The concept of multi-process browsers is definitely not a new one with Google Chrome leading the way when it launched back in 2008. By around the middle of 2009, Mozilla shared details of its Electrolysis "e10s" project which, at the time, was in the middle of its first stage to get "basic code working, running simple testcase (sic) plugins and content tabs in a separate process."
Over six years later, Mozilla released its multi-process test into the Firefox Beta channel in the form of an A/B test. Approximately 15% of all users enrolled in the channel were to participate in the test.

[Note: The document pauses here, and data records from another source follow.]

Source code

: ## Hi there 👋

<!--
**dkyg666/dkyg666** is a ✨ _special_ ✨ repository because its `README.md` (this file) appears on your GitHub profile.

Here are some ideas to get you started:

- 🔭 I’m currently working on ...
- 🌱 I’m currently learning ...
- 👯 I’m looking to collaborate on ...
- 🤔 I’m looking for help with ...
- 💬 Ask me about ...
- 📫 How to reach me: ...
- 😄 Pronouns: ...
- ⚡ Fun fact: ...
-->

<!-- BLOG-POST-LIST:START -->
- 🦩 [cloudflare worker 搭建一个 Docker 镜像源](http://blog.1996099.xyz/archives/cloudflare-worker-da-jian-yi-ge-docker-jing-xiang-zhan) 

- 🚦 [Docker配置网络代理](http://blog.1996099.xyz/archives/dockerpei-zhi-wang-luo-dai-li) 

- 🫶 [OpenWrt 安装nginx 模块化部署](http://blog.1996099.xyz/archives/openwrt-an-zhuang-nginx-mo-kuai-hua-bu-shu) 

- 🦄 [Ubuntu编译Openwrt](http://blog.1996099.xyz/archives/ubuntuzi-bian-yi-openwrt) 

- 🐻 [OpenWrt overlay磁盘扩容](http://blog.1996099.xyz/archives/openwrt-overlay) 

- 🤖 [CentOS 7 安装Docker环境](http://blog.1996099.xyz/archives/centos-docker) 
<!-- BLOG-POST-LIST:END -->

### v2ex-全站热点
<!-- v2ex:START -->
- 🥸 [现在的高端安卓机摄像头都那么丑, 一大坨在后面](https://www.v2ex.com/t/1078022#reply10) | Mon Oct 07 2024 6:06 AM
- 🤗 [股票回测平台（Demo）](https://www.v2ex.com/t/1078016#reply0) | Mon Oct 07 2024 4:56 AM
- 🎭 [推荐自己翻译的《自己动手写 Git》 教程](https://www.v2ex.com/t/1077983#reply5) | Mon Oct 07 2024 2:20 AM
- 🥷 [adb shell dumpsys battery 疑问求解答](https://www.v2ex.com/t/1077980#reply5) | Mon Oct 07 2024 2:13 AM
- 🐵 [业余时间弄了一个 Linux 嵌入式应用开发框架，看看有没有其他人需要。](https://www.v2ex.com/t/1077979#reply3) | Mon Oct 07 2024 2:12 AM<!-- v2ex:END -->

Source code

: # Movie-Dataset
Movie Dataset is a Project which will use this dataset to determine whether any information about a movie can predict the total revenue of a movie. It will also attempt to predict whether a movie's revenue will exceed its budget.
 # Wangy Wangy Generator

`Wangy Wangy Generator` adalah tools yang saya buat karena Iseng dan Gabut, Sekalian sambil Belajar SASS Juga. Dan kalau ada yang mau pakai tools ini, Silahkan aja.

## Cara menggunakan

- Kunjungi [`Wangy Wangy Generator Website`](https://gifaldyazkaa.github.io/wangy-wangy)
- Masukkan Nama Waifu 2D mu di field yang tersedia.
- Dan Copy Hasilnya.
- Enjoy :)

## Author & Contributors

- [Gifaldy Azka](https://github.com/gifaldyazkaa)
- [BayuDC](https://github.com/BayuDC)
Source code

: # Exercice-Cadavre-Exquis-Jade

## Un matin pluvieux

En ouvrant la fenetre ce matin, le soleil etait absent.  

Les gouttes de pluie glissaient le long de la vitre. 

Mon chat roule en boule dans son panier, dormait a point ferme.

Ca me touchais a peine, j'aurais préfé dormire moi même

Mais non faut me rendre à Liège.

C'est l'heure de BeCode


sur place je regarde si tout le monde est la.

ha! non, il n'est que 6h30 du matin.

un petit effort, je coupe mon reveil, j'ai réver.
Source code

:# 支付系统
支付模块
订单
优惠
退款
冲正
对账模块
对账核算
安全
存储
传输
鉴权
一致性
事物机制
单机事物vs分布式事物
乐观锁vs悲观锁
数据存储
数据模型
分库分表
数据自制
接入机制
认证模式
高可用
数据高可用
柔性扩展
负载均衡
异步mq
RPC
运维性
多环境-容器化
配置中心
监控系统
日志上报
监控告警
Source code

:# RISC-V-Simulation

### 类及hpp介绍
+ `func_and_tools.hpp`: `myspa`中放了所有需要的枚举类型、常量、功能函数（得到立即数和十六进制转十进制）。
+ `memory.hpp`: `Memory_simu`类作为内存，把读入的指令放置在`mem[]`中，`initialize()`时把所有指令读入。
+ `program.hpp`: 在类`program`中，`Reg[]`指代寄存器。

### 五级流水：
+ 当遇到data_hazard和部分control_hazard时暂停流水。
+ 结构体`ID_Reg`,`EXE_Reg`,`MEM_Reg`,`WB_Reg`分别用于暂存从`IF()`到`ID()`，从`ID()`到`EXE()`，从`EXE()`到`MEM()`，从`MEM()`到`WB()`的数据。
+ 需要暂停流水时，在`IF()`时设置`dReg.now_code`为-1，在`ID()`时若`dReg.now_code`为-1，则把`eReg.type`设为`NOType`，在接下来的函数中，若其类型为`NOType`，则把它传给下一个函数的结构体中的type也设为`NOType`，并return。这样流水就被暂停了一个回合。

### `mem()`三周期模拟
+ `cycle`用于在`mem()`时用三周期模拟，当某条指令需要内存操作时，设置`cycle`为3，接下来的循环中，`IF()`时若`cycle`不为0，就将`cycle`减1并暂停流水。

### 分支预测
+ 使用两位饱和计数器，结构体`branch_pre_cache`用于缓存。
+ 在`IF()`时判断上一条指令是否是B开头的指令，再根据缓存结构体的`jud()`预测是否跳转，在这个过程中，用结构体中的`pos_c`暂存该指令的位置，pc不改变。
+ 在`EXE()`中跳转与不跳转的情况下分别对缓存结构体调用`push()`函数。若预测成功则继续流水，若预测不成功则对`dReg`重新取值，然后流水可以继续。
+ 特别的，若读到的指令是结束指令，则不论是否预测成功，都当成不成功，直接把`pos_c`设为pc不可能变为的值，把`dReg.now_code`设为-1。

As of December 2015, Mozilla planned to deploy multi-process capability to the stable channel in Firefox 46 slated for release on April 19, 2016.
According to test results gathered by Mozilla Platform Engineer Eric Rahm, users can expect Firefox to consume more memory under multi-process enabled versions of Firefox. However, according to his blog post, he noted that:
This seems like a fair tradeoff for potential security and performance benefits, but as we try to grow the number of content processes we’ll need to take another look at where that memory is being used.
Over the years, Mozilla has made great inroads in taming Firefox's appetite for memory through initiatives such as MemShrink, which slashed memory utilization by as much as 50 percent. While the enablement of multi-process browsing in Firefox may negatively impact memory utilization, it may end up being a case of short term pain for long term gain while Electrolysis matures.